#### [Task directions]
For the entries that follow, tally the lines holding the string "iosdk". Give the total and nothing else.

#### [Records for this task]
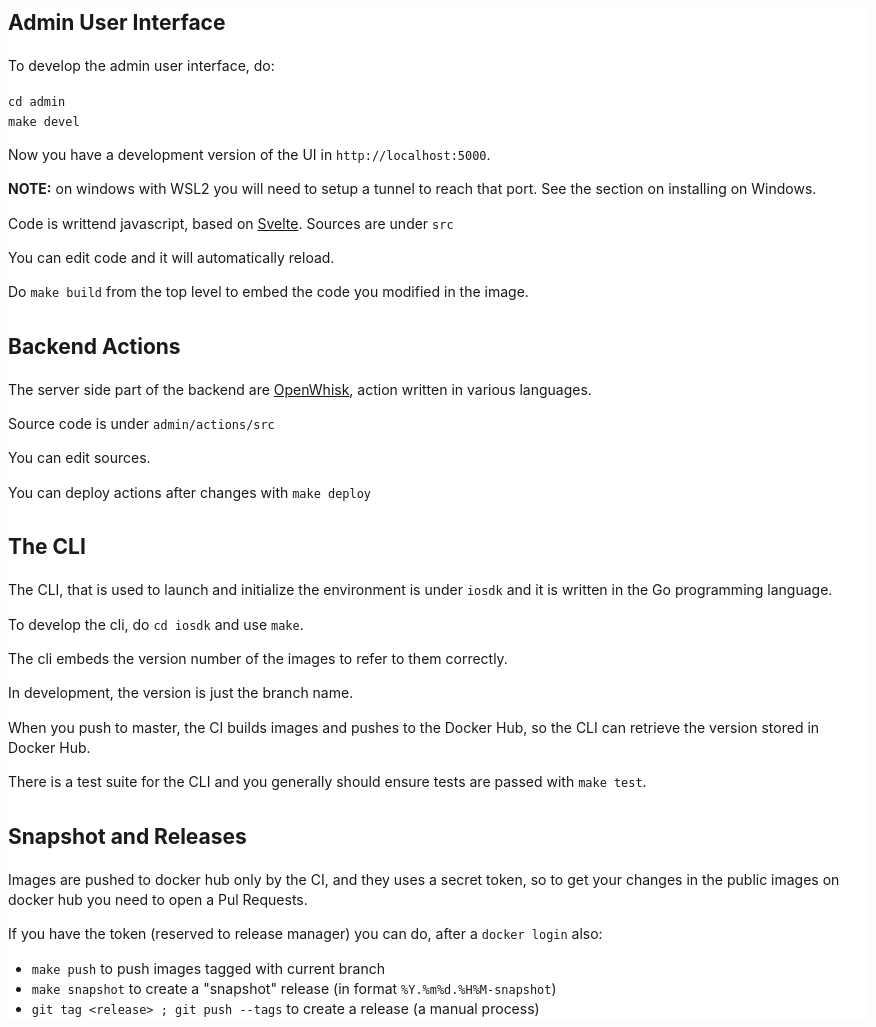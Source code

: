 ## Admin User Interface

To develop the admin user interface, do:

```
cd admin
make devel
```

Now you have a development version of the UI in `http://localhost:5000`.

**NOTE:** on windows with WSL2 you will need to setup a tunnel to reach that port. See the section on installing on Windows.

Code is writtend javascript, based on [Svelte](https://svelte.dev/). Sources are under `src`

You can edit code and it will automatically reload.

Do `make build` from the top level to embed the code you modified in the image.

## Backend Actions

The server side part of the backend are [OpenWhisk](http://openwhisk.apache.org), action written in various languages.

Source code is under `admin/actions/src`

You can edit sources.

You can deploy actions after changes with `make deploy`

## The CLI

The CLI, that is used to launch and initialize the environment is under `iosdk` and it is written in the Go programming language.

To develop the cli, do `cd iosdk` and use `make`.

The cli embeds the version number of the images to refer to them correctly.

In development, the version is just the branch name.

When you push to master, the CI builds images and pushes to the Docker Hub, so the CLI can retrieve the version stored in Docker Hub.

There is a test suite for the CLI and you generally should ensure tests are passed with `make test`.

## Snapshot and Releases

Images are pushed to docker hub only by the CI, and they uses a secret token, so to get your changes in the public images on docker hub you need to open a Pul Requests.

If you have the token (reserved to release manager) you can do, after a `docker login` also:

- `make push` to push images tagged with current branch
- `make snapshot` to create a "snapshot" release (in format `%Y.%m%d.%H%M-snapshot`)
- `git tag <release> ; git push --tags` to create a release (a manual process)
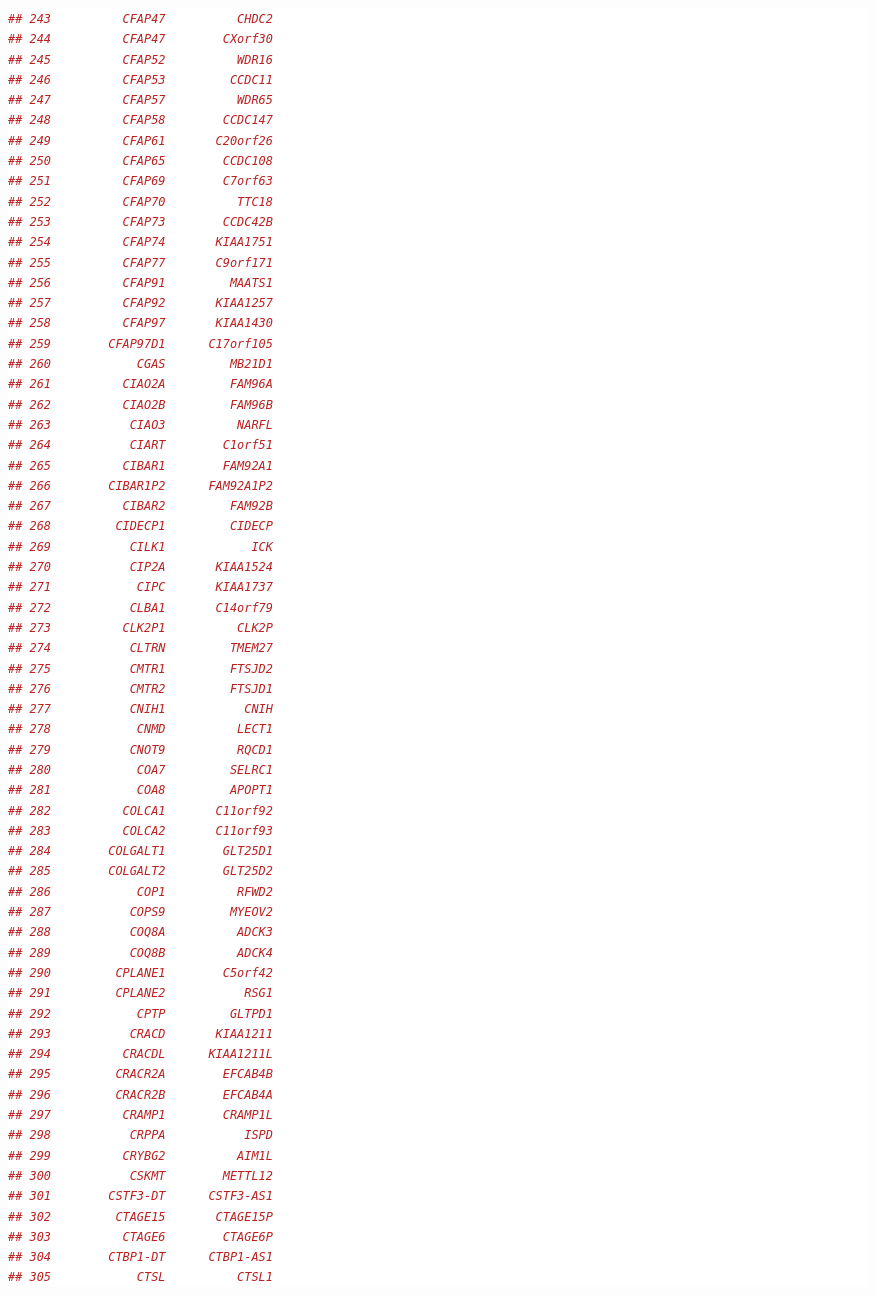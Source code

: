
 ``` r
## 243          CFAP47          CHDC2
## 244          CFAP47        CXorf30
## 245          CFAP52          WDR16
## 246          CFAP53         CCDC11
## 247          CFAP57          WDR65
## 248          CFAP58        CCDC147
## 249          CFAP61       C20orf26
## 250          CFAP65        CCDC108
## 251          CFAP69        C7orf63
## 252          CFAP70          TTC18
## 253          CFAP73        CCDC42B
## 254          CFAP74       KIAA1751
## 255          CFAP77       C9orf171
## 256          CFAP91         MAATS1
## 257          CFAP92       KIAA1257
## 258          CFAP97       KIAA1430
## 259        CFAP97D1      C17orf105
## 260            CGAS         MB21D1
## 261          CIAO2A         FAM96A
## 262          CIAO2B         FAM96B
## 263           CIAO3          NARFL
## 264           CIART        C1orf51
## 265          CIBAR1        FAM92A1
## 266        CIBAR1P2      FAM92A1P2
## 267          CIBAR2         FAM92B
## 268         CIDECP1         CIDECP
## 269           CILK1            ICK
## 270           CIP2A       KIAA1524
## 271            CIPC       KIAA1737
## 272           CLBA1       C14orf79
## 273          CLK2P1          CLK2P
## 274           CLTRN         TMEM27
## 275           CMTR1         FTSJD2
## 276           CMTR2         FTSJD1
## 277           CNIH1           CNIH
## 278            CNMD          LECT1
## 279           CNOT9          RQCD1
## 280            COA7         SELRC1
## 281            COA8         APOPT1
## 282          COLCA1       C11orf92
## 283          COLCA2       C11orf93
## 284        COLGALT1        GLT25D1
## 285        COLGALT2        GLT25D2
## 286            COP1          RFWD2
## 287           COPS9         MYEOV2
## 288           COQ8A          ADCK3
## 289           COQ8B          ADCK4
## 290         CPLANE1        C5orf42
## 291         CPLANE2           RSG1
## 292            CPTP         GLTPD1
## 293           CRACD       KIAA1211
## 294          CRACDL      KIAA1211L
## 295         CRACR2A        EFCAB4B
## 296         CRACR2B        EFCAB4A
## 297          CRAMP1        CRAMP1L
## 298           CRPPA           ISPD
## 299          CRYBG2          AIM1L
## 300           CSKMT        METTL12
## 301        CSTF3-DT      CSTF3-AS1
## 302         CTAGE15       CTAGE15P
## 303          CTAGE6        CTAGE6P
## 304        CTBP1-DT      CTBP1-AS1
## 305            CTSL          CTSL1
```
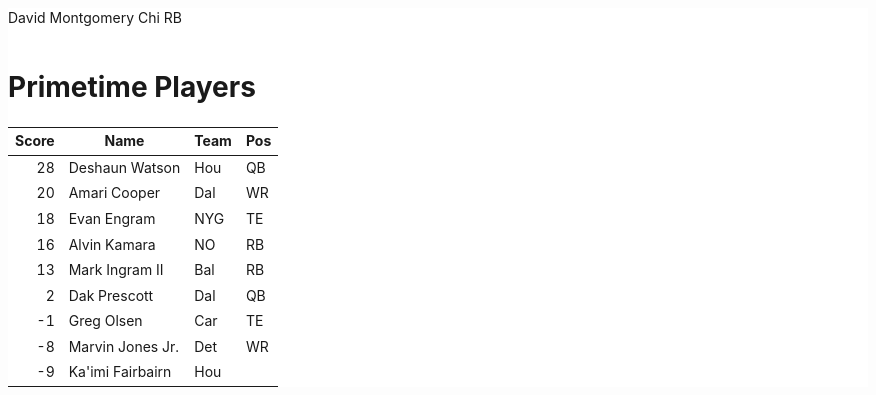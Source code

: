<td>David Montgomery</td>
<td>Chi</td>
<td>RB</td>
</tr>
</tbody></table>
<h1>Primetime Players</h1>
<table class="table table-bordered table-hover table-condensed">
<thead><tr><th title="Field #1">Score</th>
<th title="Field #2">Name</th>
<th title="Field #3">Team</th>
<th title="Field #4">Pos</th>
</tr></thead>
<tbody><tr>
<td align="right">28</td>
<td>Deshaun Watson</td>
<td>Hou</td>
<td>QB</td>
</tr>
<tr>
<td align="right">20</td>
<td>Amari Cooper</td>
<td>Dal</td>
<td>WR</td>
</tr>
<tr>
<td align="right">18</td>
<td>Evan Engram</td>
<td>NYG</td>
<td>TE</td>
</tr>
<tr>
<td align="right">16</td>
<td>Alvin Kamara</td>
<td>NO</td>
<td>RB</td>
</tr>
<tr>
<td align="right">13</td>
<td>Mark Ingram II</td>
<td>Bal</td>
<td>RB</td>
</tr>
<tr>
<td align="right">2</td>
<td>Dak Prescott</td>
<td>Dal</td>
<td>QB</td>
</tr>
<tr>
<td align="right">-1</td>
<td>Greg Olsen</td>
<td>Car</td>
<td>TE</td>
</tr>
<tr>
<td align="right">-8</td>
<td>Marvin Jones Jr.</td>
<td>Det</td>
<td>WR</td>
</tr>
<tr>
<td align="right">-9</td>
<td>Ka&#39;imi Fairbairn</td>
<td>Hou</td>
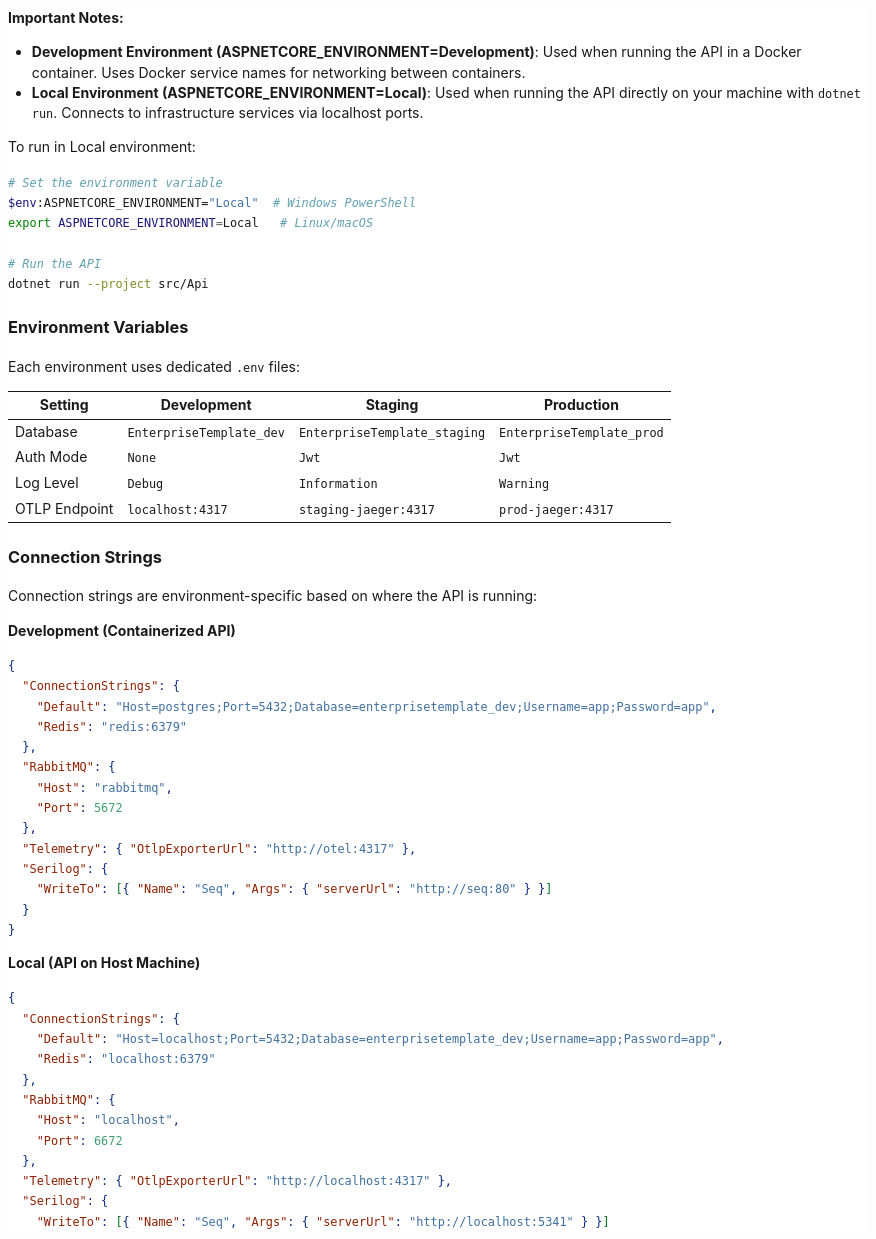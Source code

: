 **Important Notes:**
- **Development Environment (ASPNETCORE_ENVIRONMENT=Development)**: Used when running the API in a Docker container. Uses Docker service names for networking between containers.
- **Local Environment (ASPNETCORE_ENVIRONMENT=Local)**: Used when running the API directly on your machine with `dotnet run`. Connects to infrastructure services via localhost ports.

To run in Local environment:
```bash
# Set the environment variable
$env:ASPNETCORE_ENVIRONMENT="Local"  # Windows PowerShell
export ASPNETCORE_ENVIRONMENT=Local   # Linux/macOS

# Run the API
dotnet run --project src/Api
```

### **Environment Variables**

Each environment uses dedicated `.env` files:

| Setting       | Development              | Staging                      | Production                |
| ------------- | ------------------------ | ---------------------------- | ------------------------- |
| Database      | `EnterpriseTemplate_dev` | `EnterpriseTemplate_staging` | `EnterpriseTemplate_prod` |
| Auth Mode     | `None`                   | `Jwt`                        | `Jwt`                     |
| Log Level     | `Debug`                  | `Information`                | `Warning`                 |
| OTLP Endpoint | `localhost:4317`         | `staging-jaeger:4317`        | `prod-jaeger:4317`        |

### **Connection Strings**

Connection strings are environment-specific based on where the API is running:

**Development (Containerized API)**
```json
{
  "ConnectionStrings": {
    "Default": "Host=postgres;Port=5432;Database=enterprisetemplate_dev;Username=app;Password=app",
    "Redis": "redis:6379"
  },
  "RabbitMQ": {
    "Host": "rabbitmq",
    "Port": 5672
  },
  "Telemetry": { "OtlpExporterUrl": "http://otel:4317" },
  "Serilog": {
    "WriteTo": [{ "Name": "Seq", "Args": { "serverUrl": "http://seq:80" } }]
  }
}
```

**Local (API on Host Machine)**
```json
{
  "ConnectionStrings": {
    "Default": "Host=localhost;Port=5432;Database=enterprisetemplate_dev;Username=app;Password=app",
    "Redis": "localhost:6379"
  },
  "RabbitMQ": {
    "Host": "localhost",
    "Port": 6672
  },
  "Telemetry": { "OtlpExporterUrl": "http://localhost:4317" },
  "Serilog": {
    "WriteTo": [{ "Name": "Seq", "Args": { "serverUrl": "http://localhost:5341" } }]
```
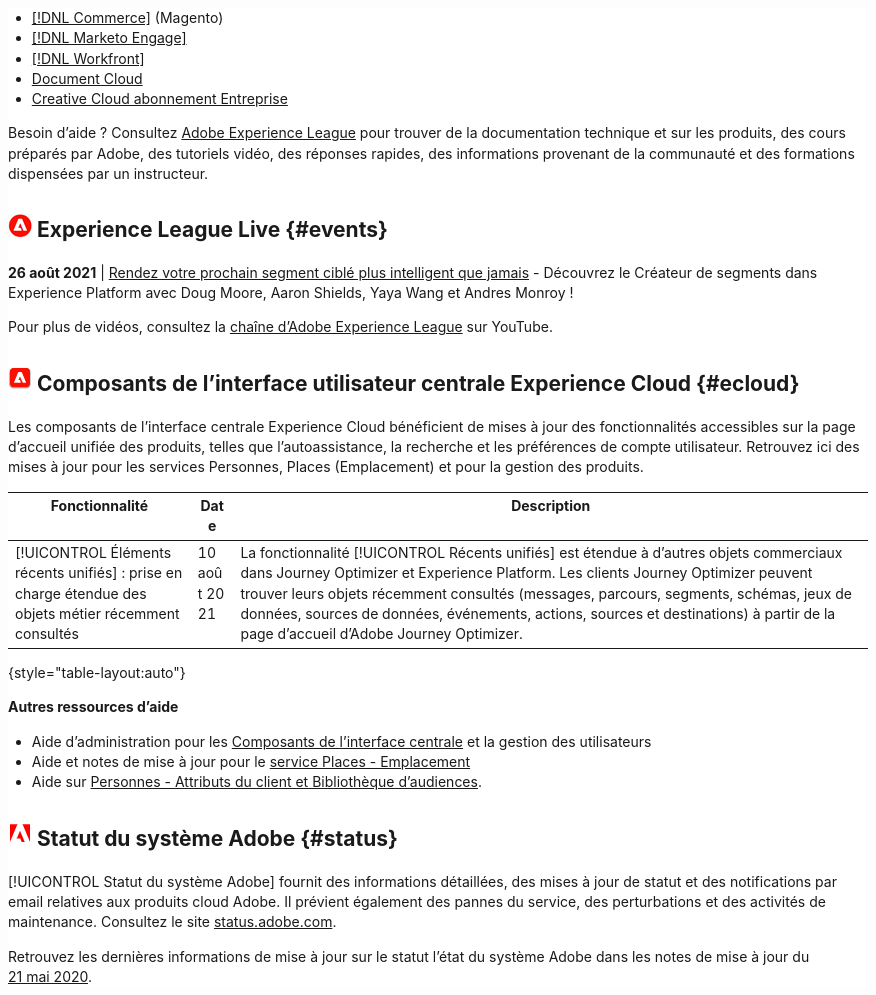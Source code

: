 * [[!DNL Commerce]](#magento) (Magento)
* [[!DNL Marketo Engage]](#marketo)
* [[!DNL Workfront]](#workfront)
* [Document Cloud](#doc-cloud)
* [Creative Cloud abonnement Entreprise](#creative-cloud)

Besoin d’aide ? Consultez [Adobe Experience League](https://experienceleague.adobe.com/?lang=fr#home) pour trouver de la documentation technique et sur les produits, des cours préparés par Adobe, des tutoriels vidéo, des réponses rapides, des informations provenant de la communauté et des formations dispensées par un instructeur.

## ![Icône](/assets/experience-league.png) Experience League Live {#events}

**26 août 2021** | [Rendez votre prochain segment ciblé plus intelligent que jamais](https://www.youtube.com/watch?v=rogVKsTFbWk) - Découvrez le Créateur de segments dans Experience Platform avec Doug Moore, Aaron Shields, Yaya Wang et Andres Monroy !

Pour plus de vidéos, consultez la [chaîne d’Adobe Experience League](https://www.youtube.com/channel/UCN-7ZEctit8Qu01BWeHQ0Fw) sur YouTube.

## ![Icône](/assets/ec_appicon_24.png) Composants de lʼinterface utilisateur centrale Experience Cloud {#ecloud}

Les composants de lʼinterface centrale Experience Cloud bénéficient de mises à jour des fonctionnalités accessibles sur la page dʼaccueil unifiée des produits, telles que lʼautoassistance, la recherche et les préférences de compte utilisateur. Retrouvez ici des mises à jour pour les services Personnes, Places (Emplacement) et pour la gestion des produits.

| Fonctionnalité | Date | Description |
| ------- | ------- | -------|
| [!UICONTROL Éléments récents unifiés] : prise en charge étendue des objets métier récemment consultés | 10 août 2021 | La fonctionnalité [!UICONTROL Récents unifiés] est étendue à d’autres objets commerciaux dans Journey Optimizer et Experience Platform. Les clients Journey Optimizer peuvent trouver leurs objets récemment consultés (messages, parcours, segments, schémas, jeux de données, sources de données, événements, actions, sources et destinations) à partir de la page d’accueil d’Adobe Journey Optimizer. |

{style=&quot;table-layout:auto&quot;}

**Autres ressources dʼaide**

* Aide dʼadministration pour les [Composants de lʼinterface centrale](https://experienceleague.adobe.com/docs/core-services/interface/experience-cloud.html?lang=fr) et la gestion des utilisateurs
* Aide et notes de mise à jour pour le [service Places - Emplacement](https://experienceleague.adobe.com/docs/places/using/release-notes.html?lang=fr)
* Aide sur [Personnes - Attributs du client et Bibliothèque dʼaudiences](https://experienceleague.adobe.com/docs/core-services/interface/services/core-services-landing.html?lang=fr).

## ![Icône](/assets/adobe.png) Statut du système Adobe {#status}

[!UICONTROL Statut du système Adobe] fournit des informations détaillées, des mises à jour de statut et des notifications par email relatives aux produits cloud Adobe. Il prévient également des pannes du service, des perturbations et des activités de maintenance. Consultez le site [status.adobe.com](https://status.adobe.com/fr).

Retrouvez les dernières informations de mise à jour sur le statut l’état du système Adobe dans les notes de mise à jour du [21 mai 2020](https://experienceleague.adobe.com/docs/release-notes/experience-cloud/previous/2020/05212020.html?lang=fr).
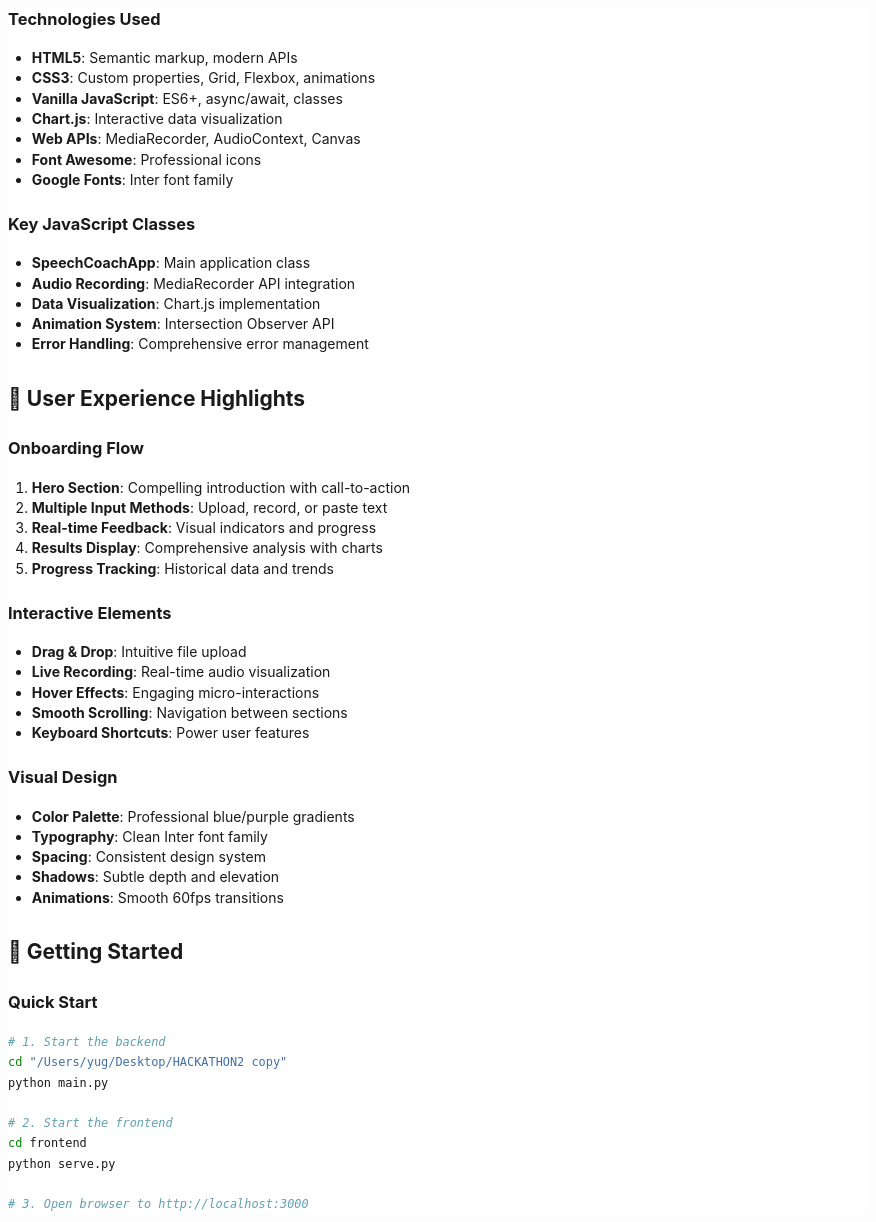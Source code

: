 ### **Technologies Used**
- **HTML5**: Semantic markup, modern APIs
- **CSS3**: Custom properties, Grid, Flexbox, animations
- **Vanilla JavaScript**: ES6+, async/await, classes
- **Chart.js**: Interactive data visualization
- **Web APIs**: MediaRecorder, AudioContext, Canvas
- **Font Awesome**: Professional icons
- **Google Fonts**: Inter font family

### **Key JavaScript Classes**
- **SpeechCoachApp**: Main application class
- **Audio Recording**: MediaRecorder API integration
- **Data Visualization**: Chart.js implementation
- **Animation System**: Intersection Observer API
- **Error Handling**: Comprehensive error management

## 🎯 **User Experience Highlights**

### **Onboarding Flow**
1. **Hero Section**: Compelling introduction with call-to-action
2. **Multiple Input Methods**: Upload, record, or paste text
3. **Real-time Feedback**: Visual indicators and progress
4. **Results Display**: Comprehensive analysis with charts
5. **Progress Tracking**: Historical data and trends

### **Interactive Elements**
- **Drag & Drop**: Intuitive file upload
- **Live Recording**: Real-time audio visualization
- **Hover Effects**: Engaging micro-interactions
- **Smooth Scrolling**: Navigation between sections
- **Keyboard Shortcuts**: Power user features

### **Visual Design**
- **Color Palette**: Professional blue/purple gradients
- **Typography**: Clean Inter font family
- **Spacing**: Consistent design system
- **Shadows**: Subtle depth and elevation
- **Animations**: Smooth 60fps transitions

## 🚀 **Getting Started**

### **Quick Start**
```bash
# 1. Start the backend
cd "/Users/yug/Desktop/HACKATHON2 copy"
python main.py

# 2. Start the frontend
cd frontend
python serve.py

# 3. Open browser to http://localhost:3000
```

#### [Output]
2